Hypothesen sind Wiegenlieder, womit der Lehrer seine Schüler einlullt; der denkende treue Beobachter lernt immer mehr seine Beschränkung kennen, er sieht, je weiter sich das Wissen ausbreitet, desto mehr Probleme kommen zum Vorschein.

[aus: Maximen und Reflexionen, Aus dem Nachlass]
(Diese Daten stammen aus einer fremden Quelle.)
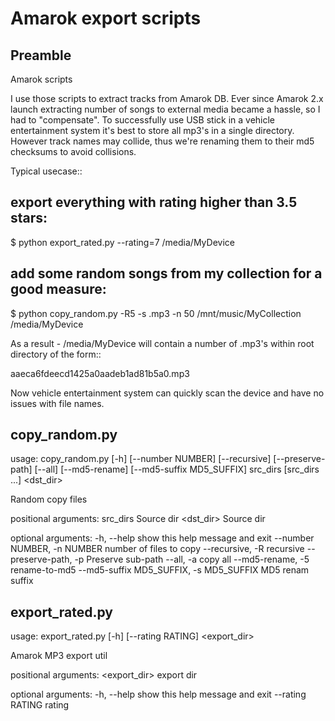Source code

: Amarok export scripts
=====================

Preamble
--------

Amarok scripts

I use those scripts to extract tracks from Amarok DB. Ever since Amarok 2.x launch extracting number of 
songs to external media became a hassle, so I had to "compensate". To successfully use USB stick in a vehicle
entertainment system it's best to store all mp3's in a single directory. However track names may collide, thus
we're renaming them to their md5 checksums to avoid collisions. 

Typical usecase::

  ## export everything with rating higher than 3.5 stars:
  $ python export_rated.py --rating=7 /media/MyDevice
  ## add some random songs from my collection for a good measure:
  $ python copy_random.py -R5 -s .mp3 -n 50 /mnt/music/MyCollection /media/MyDevice

As a result - /media/MyDevice will contain a number of .mp3's within root directory of the form::

  aaeca6fdeecd1425a0aadeb1ad81b5a0.mp3

Now vehicle entertainment system can quickly scan the device and have no issues with file names.

copy_random.py
--------------

usage: copy_random.py [-h] [--number NUMBER] [--recursive] [--preserve-path]
                      [--all] [--md5-rename] [--md5-suffix MD5_SUFFIX]
                      src_dirs [src_dirs ...] <dst_dir>

Random copy files

positional arguments:
  src_dirs              Source dir
  <dst_dir>             Source dir

optional arguments:
  -h, --help            show this help message and exit
  --number NUMBER, -n NUMBER
                        number of files to copy
  --recursive, -R       recursive
  --preserve-path, -p   Preserve sub-path
  --all, -a             copy all
  --md5-rename, -5      rename-to-md5
  --md5-suffix MD5_SUFFIX, -s MD5_SUFFIX
                        MD5 renam suffix

export_rated.py
---------------


usage: export_rated.py [-h] [--rating RATING] <export_dir>

Amarok MP3 export util

positional arguments:
  <export_dir>     export dir

optional arguments:
  -h, --help       show this help message and exit
  --rating RATING  rating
Konrad Lorenz (1903 - 1989):

Wir mögen uns noch so eifrig vor Augen halten, dass all unser Wissen, alles, was unsere Wahrnehmung uns von der außersubjektiven Wirklichkeit mitteilt, nur ein grob vereinfachendes, annäherungsweises Bild des an sich Bestehenden darstellt, wir können doch nicht verhindern, dass wir gewisse Dinge einfach für wahr halten und von der absoluten Richtigkeit dieses Wissens überzeugt sind.


Die induktive Naturwissenschaft beginnt stets mit der voraussetzungsslosen Beobachtung der Einzelfälle und schreitet von ihr zur Abstraktion der Gesetzlichkeit vor, der sie alle gehorchen.

Nicht die Meinungsäußerung von Individuen, sondern die Ergebnisse weiterer Forschung entscheiden, ob eine Aussage wahr oder falsch ist.

[aus: Das sogenannte Böse, Dr. G. Borotha-Schoeler Verlag, Wien, 1965, S. XII bzw. 381]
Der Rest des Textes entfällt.